▶ TASK STATEMENT
When you reach the line that contains "with user demands." in the data below, start reproducing lines exactly, and stop after the line that contains "and market trends.".
[[ TASK MATERIAL, beginning ]]
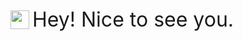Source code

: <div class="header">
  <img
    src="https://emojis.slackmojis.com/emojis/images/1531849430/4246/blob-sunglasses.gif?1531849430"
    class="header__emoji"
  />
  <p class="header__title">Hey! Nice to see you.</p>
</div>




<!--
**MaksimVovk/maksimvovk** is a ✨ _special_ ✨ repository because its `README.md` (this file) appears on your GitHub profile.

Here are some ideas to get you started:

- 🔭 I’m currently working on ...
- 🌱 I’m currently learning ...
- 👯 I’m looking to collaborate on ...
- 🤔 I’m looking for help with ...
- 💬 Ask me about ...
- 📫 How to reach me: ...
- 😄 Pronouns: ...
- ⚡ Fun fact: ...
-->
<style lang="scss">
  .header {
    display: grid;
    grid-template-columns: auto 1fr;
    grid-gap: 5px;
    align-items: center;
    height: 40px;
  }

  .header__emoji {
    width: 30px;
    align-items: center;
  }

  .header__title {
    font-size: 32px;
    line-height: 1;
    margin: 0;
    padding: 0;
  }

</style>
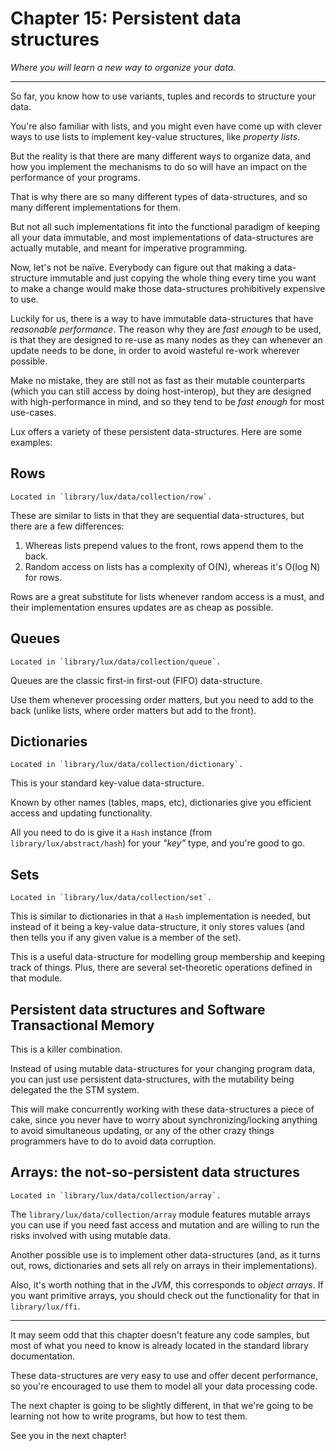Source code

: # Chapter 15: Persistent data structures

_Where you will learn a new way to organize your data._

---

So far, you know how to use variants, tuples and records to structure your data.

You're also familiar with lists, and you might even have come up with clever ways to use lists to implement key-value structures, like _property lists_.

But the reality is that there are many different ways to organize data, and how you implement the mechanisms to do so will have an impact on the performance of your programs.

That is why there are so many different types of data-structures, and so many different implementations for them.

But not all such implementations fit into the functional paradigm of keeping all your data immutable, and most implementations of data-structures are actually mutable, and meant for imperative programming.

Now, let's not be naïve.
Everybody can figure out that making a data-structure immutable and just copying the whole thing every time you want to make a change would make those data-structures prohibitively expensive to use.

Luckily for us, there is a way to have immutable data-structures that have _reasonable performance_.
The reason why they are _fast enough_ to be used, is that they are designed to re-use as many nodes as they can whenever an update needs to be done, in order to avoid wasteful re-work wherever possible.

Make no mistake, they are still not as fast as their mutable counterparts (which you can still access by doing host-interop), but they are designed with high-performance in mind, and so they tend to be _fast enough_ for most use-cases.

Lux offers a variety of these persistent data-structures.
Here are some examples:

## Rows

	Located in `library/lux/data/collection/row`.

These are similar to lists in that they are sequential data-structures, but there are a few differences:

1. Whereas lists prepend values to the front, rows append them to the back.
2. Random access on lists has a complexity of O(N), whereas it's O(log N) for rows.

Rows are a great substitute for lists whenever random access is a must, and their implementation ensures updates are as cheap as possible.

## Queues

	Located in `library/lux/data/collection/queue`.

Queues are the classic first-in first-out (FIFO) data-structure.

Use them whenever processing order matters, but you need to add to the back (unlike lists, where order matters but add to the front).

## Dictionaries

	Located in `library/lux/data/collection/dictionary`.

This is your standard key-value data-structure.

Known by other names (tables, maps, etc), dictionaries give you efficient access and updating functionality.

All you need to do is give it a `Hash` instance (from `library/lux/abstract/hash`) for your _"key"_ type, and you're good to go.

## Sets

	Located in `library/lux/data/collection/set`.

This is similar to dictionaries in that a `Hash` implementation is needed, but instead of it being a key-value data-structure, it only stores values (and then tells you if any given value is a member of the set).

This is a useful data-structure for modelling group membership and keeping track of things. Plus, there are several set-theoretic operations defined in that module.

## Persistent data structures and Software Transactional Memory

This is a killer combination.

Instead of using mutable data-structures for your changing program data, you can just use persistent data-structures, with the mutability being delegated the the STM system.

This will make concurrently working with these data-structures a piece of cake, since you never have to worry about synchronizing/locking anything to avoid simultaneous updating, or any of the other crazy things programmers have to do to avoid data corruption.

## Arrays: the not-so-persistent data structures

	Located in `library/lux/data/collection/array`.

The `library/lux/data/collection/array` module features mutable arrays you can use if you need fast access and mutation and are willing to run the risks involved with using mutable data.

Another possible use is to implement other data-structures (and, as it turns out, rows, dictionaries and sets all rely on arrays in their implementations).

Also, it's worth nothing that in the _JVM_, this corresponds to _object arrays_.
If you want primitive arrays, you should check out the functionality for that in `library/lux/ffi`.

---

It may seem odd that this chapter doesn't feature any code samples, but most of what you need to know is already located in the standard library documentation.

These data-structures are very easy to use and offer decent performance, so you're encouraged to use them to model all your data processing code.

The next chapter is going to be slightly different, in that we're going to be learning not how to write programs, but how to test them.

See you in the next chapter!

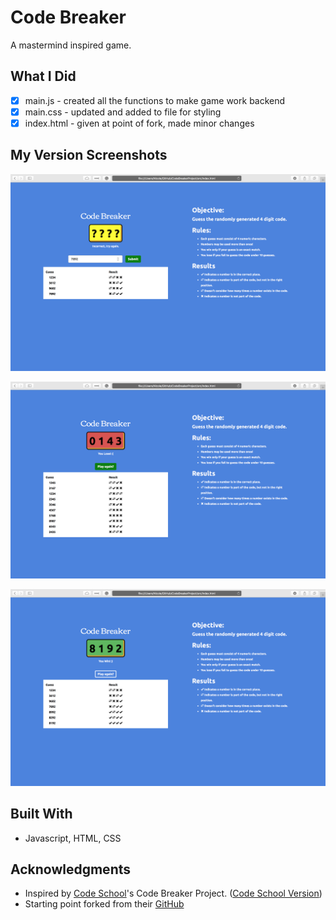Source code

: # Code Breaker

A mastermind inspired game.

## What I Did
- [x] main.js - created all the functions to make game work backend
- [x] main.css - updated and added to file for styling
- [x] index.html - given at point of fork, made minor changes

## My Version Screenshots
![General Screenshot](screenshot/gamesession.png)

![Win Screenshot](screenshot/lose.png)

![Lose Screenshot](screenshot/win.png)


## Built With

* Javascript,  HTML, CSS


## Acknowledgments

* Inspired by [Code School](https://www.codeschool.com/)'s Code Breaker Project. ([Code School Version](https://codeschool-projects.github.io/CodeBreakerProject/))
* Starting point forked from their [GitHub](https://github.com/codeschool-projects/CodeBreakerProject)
[[ TASK MATERIAL, end ]]
[[ TASK MATERIAL, beginning ]]
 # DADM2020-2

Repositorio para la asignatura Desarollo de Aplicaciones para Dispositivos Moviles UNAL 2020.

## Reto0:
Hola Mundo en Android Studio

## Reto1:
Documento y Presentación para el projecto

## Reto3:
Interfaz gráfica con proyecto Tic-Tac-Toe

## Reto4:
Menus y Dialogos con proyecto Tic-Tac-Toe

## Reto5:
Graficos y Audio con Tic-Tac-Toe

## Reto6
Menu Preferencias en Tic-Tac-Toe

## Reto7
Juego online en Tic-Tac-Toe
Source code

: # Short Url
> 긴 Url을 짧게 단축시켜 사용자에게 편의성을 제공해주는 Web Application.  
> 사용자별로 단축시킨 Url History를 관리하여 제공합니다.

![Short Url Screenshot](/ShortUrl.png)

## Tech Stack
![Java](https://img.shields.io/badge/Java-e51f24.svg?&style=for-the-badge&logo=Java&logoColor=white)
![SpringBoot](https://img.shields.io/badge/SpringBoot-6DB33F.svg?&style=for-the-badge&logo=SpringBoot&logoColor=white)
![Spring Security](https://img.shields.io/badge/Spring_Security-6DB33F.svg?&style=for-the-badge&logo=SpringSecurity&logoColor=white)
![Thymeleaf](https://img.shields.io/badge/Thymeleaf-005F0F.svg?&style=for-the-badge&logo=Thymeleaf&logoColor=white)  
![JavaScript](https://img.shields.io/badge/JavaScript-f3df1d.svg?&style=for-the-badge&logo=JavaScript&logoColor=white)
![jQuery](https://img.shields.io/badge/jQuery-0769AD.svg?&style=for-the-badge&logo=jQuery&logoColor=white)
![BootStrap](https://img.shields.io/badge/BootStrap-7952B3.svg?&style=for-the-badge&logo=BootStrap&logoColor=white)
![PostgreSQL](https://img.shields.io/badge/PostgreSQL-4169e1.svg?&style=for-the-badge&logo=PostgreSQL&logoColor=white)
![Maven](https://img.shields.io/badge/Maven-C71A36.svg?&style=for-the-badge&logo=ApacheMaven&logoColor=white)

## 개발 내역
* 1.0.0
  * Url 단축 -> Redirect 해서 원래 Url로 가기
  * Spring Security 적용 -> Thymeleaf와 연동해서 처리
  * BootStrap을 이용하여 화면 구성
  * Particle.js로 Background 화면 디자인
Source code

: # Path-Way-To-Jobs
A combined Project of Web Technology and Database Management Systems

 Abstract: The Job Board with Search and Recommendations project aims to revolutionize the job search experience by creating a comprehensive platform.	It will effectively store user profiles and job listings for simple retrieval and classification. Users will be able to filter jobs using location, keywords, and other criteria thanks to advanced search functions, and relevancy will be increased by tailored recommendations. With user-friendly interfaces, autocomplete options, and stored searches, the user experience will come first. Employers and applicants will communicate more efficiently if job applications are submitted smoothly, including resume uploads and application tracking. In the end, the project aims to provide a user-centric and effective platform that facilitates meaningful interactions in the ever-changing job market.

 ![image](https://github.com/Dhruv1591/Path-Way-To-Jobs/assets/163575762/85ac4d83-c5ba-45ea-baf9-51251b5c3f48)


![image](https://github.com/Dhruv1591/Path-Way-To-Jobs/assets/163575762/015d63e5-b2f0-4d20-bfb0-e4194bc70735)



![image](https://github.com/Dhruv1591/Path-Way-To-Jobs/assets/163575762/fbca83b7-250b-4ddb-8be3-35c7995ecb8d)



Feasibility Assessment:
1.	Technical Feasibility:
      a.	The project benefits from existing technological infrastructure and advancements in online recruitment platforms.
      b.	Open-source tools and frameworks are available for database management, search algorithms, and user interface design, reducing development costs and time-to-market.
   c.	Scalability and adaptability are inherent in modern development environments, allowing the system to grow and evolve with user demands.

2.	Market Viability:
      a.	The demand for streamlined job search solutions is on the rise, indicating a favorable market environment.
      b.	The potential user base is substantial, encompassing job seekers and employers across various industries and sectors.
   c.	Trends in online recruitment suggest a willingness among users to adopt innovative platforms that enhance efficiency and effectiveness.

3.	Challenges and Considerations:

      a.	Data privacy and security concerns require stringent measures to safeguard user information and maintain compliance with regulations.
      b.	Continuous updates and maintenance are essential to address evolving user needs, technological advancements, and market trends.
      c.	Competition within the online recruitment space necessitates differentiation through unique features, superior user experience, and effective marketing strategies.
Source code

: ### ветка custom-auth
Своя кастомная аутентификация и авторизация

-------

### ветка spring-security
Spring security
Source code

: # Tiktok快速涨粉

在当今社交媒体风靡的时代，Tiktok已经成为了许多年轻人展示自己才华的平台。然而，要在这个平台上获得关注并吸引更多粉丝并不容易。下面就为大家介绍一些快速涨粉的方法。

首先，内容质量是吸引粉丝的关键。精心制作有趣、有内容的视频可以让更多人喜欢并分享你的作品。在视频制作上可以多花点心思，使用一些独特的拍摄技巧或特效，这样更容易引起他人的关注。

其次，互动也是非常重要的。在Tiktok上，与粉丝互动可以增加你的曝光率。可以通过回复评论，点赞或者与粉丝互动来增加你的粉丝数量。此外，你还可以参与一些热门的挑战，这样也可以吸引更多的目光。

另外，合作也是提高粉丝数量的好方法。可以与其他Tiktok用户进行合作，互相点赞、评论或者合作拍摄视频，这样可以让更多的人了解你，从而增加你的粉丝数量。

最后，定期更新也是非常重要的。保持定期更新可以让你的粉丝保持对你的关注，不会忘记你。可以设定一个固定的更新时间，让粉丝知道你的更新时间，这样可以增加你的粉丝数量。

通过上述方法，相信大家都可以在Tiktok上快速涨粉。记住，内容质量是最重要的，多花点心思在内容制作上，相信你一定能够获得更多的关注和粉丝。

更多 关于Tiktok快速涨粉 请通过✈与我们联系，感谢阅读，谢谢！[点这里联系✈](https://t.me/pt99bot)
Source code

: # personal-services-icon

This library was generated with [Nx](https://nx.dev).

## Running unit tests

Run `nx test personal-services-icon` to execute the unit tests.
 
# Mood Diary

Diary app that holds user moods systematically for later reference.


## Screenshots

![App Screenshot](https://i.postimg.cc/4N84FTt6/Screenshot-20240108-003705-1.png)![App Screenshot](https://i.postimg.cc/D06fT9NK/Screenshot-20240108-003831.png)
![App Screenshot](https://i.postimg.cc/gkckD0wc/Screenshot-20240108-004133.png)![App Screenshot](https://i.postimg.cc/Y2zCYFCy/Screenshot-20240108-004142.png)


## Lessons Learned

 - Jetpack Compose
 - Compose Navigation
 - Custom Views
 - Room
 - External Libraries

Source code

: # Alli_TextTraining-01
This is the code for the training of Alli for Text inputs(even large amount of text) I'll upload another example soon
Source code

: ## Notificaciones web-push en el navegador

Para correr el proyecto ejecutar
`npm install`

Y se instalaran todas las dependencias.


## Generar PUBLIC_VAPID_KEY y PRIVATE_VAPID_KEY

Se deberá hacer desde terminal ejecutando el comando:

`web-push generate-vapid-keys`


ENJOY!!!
[[ TASK MATERIAL, end ]]
[[ TASK MATERIAL, beginning ]]
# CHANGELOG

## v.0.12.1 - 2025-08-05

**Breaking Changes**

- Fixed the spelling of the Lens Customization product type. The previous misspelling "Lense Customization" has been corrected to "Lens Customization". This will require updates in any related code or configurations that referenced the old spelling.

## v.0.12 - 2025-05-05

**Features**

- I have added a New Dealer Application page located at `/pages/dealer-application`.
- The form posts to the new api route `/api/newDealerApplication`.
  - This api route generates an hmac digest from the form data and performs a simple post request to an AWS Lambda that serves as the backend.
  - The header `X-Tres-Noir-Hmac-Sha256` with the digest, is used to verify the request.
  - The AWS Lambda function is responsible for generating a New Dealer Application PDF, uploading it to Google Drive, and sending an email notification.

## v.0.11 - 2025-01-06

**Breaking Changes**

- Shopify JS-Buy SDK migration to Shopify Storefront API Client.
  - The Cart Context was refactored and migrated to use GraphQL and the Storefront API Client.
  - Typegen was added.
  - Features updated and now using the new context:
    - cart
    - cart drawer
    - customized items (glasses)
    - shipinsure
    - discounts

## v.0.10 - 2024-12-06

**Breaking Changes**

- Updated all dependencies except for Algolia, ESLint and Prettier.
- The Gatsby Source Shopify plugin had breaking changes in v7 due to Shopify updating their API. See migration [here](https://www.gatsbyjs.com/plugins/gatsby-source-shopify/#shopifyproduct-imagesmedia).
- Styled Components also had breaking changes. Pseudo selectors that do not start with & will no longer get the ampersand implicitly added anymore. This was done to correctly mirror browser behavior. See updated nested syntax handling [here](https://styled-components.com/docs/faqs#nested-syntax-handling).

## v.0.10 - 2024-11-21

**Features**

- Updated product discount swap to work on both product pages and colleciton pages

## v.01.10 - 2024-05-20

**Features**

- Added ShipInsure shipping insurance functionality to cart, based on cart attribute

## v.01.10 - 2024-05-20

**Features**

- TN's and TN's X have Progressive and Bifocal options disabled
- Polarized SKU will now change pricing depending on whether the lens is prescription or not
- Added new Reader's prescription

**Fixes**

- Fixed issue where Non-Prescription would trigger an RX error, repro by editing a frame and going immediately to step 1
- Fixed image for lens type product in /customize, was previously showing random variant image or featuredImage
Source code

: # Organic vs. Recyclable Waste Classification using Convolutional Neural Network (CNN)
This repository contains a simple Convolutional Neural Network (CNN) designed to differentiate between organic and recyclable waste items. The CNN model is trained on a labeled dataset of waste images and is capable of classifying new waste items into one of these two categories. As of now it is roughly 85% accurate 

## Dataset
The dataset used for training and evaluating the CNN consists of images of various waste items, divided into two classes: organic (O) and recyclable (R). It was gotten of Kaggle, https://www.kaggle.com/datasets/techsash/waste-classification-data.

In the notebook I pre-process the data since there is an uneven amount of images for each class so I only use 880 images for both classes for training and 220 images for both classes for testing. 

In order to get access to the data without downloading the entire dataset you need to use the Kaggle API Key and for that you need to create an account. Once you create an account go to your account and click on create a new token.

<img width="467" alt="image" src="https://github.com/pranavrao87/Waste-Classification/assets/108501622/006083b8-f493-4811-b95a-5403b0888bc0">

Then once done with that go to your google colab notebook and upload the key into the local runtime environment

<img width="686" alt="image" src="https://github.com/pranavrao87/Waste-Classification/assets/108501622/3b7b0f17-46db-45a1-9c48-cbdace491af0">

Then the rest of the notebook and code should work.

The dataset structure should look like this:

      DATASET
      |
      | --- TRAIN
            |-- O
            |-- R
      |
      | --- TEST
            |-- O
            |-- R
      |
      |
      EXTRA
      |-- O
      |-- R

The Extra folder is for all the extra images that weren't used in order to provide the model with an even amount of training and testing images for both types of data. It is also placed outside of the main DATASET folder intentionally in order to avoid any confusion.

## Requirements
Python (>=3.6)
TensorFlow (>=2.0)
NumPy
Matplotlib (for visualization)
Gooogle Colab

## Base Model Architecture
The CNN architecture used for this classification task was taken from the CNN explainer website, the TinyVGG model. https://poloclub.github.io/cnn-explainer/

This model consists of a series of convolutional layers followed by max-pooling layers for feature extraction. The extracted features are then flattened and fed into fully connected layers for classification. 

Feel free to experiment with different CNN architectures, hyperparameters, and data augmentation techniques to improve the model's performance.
[[ TASK MATERIAL, end ]]
▶ TASK SOLUTION
   c.	Scalability and adaptability are inherent in modern development environments, allowing the system to grow and evolve with user demands.

2.	Market Viability:
      a.	The demand for streamlined job search solutions is on the rise, indicating a favorable market environment.
      b.	The potential user base is substantial, encompassing job seekers and employers across various industries and sectors.
   c.	Trends in online recruitment suggest a willingness among users to adopt innovative platforms that enhance efficiency and effectiveness.

3.	Challenges and Considerations:

      a.	Data privacy and security concerns require stringent measures to safeguard user information and maintain compliance with regulations.
      b.	Continuous updates and maintenance are essential to address evolving user needs, technological advancements, and market trends.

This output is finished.